Parenting: Kids and movies

David Murphy says movies equal cheap entertainment for parents and kids, and can be something especially shared and valued as kids get older.

David Murphy says movies equal cheap entertainment for parents and kids, and can be something especially shared and valued as kids get older.
September 28, 2011 6:28:25 AM PDT
Like a lot of American families, the Murphy's were raised on movies. The seeds for this were planted as far back as the 1940s when my parents and their friends had little else to do on a Saturday night in Leavenworth, Kansas, than truck out to the Hollywood Theater on Delaware Street for a look at the latest Clark Gable flick. There's a great old family story of my dad climbing on top of his car a few years later in Garden City to re-arrange the letters of The Wayward Bus on the movie marquis (I'll let you guess at his clever new title). In the 60s, when drive-ins were still common and my parents were stuck with me on a Saturday night in Drexel Hill, they used to haul me along to the movies in my pajamas, hoping I'd fall asleep in the back seat of the family sedan, which I almost never did. In this way, I got a great, early introduction to what is now classic film history, screening titles like the original True Grit with John Wayne. It was pretty exciting for a 9-year-old.

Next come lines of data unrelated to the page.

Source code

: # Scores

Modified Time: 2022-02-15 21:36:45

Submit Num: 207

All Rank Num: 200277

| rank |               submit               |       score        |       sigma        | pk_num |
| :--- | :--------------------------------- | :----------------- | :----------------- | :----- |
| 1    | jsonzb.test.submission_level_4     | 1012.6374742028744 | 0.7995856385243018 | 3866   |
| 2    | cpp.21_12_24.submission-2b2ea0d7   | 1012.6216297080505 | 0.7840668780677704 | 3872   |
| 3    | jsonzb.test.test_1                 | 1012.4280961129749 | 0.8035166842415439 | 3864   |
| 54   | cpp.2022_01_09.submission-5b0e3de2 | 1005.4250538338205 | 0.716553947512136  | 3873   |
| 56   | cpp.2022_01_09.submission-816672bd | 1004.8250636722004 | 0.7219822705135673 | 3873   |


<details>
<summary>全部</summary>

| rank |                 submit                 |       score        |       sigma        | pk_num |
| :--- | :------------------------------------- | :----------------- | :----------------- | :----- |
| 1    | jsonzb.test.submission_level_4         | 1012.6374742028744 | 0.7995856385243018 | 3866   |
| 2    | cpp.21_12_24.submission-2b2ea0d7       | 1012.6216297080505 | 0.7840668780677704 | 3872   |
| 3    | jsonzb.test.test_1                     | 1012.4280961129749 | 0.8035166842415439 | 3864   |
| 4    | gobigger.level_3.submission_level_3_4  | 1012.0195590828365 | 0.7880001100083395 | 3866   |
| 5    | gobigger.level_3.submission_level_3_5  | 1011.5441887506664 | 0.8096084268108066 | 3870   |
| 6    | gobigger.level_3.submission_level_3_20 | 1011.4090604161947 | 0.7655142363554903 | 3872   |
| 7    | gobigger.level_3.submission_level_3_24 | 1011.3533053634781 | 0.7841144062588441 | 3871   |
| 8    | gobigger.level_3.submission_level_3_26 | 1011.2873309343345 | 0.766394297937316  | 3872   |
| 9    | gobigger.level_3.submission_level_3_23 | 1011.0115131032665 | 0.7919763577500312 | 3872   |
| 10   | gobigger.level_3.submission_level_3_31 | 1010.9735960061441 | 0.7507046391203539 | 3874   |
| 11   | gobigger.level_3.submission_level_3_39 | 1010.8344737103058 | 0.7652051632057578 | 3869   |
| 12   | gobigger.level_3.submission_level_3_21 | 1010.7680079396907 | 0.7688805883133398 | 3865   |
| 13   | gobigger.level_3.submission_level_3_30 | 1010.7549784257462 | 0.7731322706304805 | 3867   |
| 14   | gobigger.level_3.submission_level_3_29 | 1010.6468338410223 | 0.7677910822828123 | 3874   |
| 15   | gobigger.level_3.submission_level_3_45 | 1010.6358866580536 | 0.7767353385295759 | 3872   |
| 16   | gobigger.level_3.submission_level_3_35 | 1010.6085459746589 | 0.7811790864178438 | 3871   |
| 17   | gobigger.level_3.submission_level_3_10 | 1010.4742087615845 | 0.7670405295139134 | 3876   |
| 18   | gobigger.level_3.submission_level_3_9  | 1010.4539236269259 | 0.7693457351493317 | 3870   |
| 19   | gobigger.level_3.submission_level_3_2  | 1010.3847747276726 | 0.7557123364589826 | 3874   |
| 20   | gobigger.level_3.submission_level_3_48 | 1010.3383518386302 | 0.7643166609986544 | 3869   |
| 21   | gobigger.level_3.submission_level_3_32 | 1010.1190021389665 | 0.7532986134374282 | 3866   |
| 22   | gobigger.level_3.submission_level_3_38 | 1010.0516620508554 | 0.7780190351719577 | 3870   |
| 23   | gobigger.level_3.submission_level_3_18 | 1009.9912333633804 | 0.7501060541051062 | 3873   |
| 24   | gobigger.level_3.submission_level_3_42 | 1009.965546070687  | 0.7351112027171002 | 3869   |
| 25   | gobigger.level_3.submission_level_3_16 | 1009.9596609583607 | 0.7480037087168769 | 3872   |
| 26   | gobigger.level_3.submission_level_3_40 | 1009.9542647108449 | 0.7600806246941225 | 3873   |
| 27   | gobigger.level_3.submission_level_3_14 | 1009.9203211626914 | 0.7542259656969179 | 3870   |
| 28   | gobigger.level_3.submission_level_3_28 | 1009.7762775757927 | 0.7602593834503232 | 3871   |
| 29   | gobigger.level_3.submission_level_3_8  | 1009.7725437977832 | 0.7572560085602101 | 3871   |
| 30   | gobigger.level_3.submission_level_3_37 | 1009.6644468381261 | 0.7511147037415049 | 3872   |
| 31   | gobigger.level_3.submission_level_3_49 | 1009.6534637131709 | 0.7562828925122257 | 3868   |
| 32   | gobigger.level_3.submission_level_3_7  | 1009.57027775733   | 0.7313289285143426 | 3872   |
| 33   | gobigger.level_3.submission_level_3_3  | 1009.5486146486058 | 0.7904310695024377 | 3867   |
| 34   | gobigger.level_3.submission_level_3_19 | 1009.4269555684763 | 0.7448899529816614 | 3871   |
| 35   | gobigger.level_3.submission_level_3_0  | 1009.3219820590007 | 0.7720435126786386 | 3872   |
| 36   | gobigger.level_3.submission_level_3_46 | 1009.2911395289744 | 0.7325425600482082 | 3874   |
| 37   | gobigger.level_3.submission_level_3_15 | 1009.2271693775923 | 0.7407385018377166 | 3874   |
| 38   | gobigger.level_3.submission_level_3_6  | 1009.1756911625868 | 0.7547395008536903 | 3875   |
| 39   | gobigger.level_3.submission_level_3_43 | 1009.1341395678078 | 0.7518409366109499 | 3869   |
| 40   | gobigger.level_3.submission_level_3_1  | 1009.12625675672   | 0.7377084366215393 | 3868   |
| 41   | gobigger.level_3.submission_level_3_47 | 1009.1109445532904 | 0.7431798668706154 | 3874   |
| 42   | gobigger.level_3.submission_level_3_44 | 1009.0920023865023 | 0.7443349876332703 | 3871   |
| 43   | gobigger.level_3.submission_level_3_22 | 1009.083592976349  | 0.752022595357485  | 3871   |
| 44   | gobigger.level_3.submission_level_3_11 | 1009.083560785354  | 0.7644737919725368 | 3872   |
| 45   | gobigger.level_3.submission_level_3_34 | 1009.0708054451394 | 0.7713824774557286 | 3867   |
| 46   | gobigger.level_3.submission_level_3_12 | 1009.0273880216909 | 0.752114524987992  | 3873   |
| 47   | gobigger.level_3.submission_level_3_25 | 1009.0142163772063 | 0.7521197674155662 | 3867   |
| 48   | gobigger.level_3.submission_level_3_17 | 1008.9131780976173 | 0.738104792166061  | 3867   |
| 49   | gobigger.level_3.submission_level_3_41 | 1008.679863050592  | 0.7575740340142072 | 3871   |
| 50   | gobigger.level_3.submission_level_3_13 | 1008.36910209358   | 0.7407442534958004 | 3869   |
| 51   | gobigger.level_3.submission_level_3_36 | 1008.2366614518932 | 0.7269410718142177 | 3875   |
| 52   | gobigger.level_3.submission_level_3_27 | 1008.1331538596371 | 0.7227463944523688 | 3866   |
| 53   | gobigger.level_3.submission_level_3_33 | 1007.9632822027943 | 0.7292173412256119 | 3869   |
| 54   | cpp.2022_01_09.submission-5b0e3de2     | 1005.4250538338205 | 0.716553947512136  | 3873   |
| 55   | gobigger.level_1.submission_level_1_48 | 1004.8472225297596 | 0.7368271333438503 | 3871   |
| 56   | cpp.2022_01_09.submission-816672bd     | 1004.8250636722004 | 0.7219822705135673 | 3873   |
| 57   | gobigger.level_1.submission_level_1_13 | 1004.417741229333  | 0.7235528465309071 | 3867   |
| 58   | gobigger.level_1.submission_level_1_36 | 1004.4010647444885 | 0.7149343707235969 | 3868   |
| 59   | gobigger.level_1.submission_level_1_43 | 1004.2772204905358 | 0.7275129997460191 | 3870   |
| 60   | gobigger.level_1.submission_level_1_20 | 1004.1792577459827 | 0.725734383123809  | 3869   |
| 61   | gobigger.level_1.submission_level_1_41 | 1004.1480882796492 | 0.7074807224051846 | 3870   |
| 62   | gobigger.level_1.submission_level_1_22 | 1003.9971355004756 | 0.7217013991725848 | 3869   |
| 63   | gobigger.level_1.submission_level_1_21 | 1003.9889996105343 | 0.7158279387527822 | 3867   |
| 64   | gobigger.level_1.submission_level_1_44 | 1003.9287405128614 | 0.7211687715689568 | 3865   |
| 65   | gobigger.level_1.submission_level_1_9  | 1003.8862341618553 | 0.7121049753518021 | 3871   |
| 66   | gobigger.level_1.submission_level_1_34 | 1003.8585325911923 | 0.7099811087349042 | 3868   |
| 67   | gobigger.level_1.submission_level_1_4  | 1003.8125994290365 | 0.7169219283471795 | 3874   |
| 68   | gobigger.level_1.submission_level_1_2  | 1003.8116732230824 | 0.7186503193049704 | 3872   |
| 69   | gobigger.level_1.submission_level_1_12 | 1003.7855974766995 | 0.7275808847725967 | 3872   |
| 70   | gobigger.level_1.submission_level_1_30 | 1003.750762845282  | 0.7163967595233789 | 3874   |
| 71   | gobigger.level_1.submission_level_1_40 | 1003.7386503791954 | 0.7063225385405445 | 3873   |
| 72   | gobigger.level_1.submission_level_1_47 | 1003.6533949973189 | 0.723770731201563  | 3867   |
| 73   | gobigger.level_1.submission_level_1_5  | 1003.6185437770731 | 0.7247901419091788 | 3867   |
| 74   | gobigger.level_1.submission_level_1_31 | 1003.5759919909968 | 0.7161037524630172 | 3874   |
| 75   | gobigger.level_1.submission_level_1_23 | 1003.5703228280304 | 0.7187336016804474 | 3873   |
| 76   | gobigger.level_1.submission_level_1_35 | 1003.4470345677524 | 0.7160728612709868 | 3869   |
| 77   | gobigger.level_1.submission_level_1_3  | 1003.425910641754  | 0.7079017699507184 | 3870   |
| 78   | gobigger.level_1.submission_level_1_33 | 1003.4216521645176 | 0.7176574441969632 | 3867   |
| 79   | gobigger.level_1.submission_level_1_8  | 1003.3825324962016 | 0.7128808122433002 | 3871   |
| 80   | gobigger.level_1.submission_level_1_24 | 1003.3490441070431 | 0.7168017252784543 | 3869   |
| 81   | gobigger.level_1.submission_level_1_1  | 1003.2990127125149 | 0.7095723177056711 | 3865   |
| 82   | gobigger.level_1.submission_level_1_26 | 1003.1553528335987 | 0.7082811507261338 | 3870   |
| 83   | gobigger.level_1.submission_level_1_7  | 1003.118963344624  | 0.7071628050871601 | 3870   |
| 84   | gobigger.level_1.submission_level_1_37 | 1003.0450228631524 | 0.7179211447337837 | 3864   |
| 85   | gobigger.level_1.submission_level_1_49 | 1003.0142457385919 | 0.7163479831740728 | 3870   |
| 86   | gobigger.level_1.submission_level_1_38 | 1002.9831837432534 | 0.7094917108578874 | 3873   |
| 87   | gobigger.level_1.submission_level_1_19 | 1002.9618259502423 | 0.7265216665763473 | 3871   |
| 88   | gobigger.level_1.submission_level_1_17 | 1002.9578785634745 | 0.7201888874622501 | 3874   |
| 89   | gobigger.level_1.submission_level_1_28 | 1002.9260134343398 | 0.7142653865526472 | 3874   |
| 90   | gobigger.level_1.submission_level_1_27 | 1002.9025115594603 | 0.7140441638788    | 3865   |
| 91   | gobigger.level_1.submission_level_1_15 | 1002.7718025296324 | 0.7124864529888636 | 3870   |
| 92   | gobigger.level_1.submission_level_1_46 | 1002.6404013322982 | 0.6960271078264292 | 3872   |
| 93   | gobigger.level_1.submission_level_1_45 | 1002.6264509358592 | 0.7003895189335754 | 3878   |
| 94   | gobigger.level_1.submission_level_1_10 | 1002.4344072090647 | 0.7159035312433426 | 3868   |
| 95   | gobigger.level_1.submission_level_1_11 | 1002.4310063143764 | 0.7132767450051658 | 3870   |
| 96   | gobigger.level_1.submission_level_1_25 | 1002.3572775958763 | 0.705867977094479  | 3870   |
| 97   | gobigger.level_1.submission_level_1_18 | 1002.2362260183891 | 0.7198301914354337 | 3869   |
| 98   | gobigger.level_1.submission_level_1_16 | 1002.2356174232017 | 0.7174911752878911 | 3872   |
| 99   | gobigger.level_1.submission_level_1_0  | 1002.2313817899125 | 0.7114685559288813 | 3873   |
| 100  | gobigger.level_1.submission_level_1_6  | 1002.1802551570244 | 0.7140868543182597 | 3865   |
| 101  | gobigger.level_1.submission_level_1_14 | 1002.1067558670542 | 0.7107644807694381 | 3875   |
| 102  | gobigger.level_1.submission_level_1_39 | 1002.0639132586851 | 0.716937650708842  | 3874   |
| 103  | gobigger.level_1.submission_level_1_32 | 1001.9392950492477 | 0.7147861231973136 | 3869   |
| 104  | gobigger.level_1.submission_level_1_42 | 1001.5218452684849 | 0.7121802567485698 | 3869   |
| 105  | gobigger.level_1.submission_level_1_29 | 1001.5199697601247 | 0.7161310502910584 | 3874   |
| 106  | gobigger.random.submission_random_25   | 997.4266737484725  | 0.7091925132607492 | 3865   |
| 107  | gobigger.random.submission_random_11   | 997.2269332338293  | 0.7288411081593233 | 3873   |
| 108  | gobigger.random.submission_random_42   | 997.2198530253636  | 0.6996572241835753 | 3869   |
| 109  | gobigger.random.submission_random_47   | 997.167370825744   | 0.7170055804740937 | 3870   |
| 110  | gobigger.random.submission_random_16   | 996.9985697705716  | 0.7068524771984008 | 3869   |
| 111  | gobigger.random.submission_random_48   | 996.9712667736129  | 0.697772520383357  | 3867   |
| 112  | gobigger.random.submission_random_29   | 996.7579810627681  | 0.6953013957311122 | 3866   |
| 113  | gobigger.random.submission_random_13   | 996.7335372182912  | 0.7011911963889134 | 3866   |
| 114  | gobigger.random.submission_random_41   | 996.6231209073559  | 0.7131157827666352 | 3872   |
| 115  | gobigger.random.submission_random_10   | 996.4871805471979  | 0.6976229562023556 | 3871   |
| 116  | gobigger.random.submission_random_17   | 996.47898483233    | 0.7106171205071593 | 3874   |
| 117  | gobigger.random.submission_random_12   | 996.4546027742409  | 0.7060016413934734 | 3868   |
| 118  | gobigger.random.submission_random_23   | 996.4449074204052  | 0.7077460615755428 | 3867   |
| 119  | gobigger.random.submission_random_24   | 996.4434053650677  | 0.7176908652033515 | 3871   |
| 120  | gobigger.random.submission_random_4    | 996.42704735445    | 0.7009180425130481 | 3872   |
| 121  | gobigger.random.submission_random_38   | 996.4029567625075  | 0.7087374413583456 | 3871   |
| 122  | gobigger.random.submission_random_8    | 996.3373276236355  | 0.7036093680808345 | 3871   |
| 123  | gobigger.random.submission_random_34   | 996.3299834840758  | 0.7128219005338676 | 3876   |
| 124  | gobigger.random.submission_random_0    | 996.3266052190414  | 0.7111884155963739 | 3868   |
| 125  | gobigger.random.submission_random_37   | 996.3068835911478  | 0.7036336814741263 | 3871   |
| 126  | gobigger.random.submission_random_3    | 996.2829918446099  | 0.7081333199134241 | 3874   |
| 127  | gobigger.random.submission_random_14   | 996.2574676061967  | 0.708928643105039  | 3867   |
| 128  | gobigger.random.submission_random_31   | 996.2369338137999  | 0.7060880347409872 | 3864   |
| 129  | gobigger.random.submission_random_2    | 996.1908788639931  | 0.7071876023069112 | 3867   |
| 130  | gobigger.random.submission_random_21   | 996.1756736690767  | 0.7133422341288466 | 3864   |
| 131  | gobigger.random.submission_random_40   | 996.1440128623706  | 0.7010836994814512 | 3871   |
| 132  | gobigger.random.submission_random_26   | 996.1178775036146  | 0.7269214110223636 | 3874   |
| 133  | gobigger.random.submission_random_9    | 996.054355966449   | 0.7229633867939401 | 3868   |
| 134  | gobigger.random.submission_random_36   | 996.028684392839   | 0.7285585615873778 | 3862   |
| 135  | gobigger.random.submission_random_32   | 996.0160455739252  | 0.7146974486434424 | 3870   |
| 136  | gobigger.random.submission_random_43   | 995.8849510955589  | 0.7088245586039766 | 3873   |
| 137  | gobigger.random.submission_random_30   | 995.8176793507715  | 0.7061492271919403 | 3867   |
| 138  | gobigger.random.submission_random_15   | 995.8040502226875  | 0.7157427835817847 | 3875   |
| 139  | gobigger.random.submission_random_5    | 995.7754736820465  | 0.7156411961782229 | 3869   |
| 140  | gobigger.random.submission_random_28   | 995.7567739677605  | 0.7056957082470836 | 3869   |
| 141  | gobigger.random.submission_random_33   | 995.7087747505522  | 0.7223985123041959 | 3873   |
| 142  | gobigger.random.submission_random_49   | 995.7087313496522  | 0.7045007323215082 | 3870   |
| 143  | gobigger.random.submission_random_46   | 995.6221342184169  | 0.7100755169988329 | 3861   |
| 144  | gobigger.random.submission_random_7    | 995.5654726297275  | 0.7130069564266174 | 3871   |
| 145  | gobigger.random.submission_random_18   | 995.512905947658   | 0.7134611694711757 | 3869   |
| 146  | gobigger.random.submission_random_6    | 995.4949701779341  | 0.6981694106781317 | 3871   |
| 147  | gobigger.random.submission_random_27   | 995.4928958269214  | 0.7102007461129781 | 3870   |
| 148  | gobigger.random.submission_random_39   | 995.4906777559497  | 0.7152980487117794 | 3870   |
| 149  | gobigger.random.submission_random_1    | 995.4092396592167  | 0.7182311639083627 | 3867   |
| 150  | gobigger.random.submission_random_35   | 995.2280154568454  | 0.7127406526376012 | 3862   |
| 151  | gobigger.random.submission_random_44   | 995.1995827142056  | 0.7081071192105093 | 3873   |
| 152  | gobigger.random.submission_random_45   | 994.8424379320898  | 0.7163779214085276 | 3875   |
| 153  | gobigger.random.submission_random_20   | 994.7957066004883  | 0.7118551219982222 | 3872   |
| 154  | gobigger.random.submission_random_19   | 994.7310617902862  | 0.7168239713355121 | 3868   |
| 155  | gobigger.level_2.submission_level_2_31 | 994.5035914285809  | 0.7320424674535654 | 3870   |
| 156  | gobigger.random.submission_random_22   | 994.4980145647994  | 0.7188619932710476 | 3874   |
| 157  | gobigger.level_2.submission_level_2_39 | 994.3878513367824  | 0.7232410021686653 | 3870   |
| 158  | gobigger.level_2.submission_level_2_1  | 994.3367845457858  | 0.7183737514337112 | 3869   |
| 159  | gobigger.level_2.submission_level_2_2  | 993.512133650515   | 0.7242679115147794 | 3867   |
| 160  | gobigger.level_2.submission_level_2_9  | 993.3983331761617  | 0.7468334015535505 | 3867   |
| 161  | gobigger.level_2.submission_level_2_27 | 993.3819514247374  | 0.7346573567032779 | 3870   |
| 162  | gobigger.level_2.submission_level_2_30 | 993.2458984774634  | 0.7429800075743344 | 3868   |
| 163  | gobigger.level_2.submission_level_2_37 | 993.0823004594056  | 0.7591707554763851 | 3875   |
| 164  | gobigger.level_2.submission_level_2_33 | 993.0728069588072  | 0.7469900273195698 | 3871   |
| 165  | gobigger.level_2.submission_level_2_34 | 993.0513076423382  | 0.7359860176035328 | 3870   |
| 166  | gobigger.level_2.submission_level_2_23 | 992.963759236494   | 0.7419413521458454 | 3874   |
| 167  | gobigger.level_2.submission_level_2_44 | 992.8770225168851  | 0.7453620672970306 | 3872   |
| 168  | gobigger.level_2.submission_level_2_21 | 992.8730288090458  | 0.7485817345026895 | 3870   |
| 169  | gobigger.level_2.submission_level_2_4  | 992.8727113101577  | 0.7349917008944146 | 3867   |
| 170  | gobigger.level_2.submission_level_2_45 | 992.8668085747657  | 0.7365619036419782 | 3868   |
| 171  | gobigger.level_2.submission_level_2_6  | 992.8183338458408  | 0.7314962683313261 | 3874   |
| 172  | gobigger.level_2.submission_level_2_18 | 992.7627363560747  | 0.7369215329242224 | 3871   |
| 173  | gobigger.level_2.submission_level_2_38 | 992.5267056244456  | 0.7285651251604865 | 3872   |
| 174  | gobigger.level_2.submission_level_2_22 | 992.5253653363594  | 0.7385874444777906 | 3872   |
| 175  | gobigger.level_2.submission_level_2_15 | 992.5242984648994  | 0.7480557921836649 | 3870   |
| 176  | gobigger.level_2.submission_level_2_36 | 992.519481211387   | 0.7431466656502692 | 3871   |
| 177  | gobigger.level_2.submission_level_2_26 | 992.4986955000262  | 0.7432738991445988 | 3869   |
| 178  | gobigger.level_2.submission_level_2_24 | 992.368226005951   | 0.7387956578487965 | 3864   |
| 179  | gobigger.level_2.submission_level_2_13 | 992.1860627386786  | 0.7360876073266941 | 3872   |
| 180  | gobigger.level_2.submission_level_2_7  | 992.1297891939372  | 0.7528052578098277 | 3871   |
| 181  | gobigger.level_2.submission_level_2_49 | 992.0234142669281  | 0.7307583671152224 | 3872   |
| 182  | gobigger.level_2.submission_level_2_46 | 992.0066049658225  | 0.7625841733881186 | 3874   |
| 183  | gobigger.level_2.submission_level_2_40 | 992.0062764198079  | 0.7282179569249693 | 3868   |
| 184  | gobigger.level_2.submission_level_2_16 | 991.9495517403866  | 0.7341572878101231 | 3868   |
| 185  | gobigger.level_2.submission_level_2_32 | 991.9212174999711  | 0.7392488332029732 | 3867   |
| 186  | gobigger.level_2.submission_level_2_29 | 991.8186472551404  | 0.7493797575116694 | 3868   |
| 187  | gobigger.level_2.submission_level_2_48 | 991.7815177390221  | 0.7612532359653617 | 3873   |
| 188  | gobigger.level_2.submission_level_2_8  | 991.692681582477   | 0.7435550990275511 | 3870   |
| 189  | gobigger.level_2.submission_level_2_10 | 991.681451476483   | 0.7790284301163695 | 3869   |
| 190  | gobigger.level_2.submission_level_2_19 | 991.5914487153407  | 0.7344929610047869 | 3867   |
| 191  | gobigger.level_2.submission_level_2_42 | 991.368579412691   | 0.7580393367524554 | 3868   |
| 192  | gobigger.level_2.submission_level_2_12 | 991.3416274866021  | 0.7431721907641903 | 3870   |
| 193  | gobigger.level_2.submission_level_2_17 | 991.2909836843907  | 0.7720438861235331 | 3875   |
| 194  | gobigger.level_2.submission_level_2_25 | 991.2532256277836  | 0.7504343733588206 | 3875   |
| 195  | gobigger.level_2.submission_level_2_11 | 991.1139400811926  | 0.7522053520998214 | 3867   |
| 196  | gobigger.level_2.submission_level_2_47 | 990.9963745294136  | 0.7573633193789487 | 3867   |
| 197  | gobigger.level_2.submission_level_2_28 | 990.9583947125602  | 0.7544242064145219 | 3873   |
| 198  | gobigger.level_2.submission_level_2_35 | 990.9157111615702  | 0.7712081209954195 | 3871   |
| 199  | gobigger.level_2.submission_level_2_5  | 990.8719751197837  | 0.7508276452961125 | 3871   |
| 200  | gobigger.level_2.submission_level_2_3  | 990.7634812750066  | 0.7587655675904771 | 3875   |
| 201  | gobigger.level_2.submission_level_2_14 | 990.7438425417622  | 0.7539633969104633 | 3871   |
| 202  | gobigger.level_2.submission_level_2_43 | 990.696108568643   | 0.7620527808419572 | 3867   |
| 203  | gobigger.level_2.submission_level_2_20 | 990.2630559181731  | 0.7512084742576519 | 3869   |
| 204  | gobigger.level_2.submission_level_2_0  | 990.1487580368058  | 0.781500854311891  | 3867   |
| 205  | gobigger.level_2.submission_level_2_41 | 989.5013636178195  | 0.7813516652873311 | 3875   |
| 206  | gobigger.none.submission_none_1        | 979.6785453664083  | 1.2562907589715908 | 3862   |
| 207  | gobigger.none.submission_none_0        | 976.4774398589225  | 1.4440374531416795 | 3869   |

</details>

Later in life, I tried my hand at acting and even had the chance to hang around Hollywood movie sets a few times, waiting to deliver a handful of not-very-memorable lines to the likes of James Coburn and Harry Hamlin. That career came and went, but I never lost my interest and passion for a well-written, well-acted script. My wife and I even followed my parent's example, bringing my daughter in her pajamas to the old Bel Air Drive-In outside of Baltimore in an attempt to see films like Bull Durham (and having about as much success with her falling asleep as my parents had with me).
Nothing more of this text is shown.